In an op-ed published by the Chicago Maroon, a student smeared the Burke Society as "the place for racists to convene and mock minority groups with full impunity."

"Dear Burke Society, I take it personally when you compare my family to trash and disease," wrote another student, according to the Maroon.

At an "emotional" town hall Monday, more than a hundred students, faculty, and staff aired their feelings about the document, the student paper reported.

At that meeting, Burke Society Chairman Eric Wessan apologized to the community for a parody gone wrong.

Wessan explained the whip sheet "employs hyperbolic language that parodies arguments conservatives or commentators might make" to "stimulate interest."

Wessan said that he wished the Society "had not done this," expressed regret that his classmates had been hurt by the language, and promised "to be more deliberate" with their language in the future.

Chicago Law dean Thomas J. Miles issued an initial response Monday in a campus-wide email that mourned an injured campus, but reaffirmed the university's commitment to free expression, even "uncivil" speech.

The Law Students Association president, Sean Planchard, responded by announcing his intention to submit a resolution Thursday to defund and deactivate the society.

In the face of "the abdication of leadership from the administration in response to the vile rhetoric of the Edmund Burke Society," Planchard said he and the LSA must step in to dole out punishment.

Miles replied Wednesday to the LSA's threat with an email warning that the Society "did not violate any university policies" and clarified the school's prohibition of retributory action taken against student organizations "on the basis of their speech."

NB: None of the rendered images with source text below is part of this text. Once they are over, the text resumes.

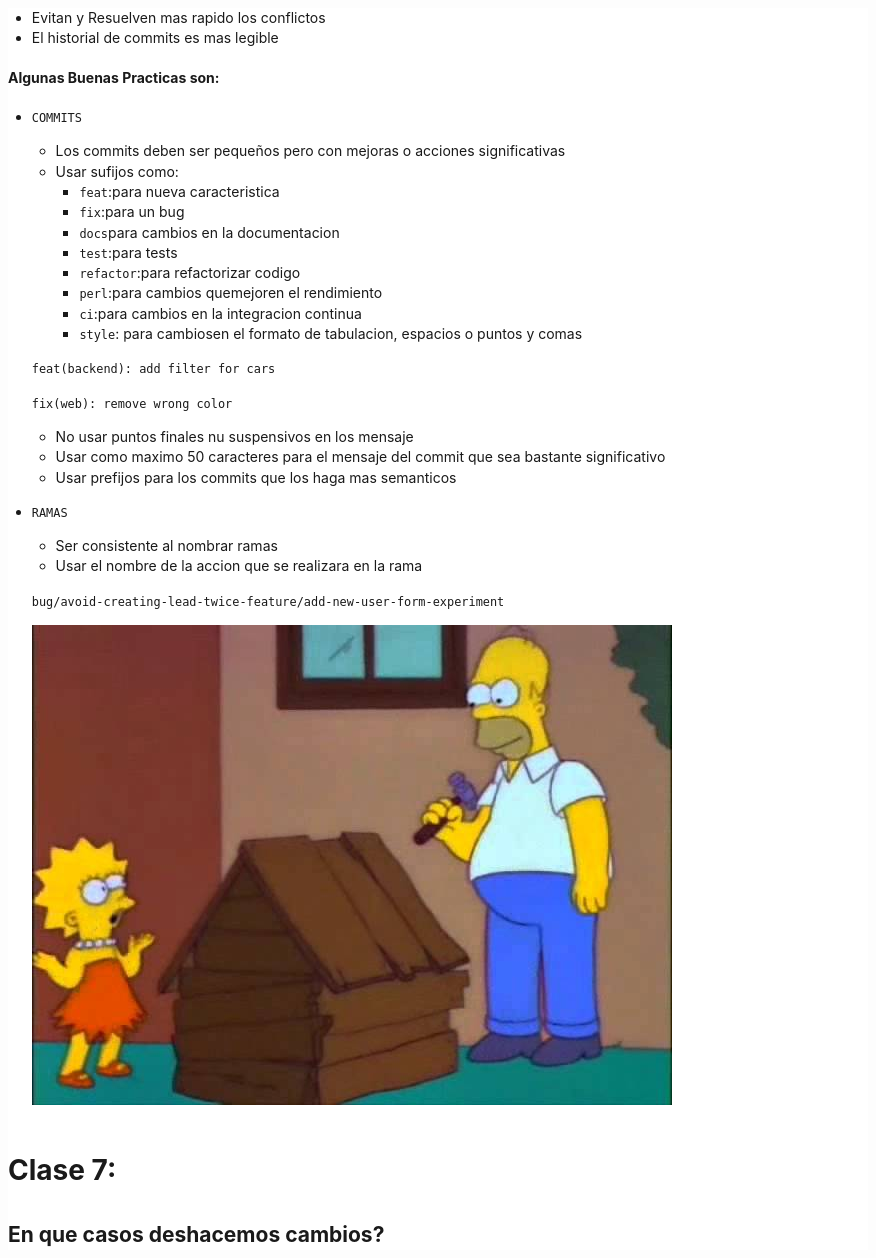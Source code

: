 * Evitan y Resuelven mas rapido los conflictos
* El historial de commits es mas legible
#### Algunas Buenas Practicas son:
* `COMMITS`
  * Los commits deben ser pequeños pero con mejoras o acciones significativas
  * Usar sufijos como:
    *  `feat`:para nueva caracteristica
    *  `fix`:para un bug 
    *  `docs`para cambios en la documentacion
    *  `test`:para tests
    *  `refactor`:para refactorizar codigo
    *  `perl`:para cambios quemejoren el rendimiento
    *  `ci`:para cambios en la integracion continua
    *  `style`: para cambiosen el formato de tabulacion, espacios o puntos y comas
   
   `feat(backend): add filter for cars`

   `fix(web): remove wrong color`
  * No usar puntos finales nu suspensivos en los mensaje
  * Usar como maximo 50 caracteres para el mensaje del commit que sea bastante significativo
  * Usar prefijos para los commits que los haga mas semanticos
* `RAMAS`
  * Ser consistente al nombrar ramas
  * Usar el nombre de la accion que se realizara en la rama

  `bug/avoid-creating-lead-twice-feature/add-new-user-form-experiment`

  ![alt text](image-15.png)
# Clase 7:
## En que casos deshacemos cambios?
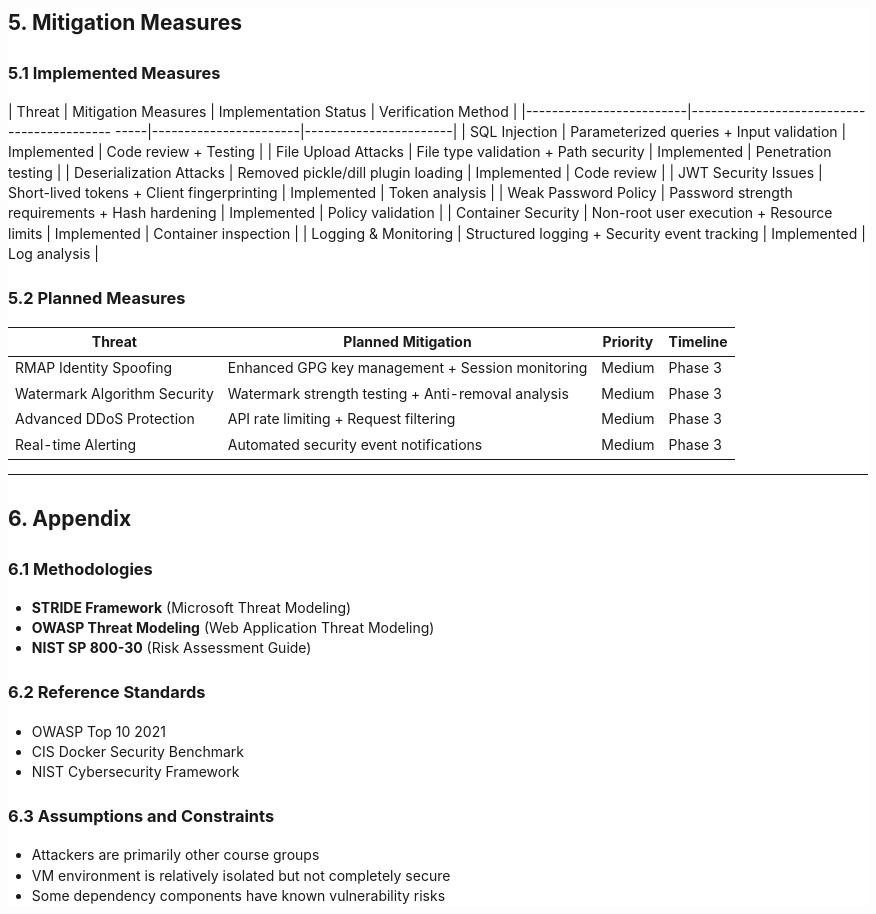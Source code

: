 
## 5. Mitigation Measures

### 5.1 Implemented Measures

|          Threat         |             Mitigation Measures                 | Implementation Status |  Verification Method  |
|-------------------------|------------------------------------------- -----|-----------------------|-----------------------|
| SQL Injection           | Parameterized queries + Input validation        |      Implemented      | Code review + Testing |
| File Upload Attacks     | File type validation + Path security            |      Implemented      | Penetration testing       |
| Deserialization Attacks | Removed pickle/dill plugin loading              |      Implemented      | Code review           |
| JWT Security Issues     | Short-lived tokens + Client fingerprinting      |      Implemented      | Token analysis        |
| Weak Password Policy    | Password strength requirements + Hash hardening |      Implemented      | Policy validation     |
| Container Security      | Non-root user execution + Resource limits       |      Implemented      | Container inspection  |
| Logging & Monitoring    | Structured logging + Security event tracking    |      Implemented      | Log analysis          |

### 5.2 Planned Measures

|             Threat           |                     Planned Mitigation             | Priority | Timeline |
|------------------------------|----------------------------------------------------|----------|----------|
| RMAP Identity Spoofing       | Enhanced GPG key management + Session monitoring   |  Medium  |  Phase 3 |
| Watermark Algorithm Security | Watermark strength testing + Anti-removal analysis |  Medium  |  Phase 3 |
| Advanced DDoS Protection     | API rate limiting + Request filtering              |  Medium  |  Phase 3 |
| Real-time Alerting           | Automated security event notifications             |  Medium  |  Phase 3 |

---

## 6. Appendix

### 6.1 Methodologies
- **STRIDE Framework** (Microsoft Threat Modeling)
- **OWASP Threat Modeling** (Web Application Threat Modeling)
- **NIST SP 800-30** (Risk Assessment Guide)

### 6.2 Reference Standards
- OWASP Top 10 2021
- CIS Docker Security Benchmark
- NIST Cybersecurity Framework

### 6.3 Assumptions and Constraints
- Attackers are primarily other course groups
- VM environment is relatively isolated but not completely secure
- Some dependency components have known vulnerability risks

Miles added that the LSA does not have the ability to unilaterally defund or deactivate student groups, but offered to discuss the development of such mechanisms.

Few have defended the Burke Society. Among those who have is law professor Todd Henderson, a self-described liberal who was to give the pro-immigration side at the debate, who said at the town hall that those who have taken offense are humorless.

The whip sheet was "merely mimicking the orangutan that is our president," said Henderson, according to the Maroon.

This week's uproar came as the university has faced heavy backlash over allowing an immigration conversation featuring Steve Bannon to go forward. The business school professor behind the invite held a town hall Monday to express his position that there is a difference between hateful speech or beliefs and violence, and to say that the Bannon event would give students the opportunity to confront him.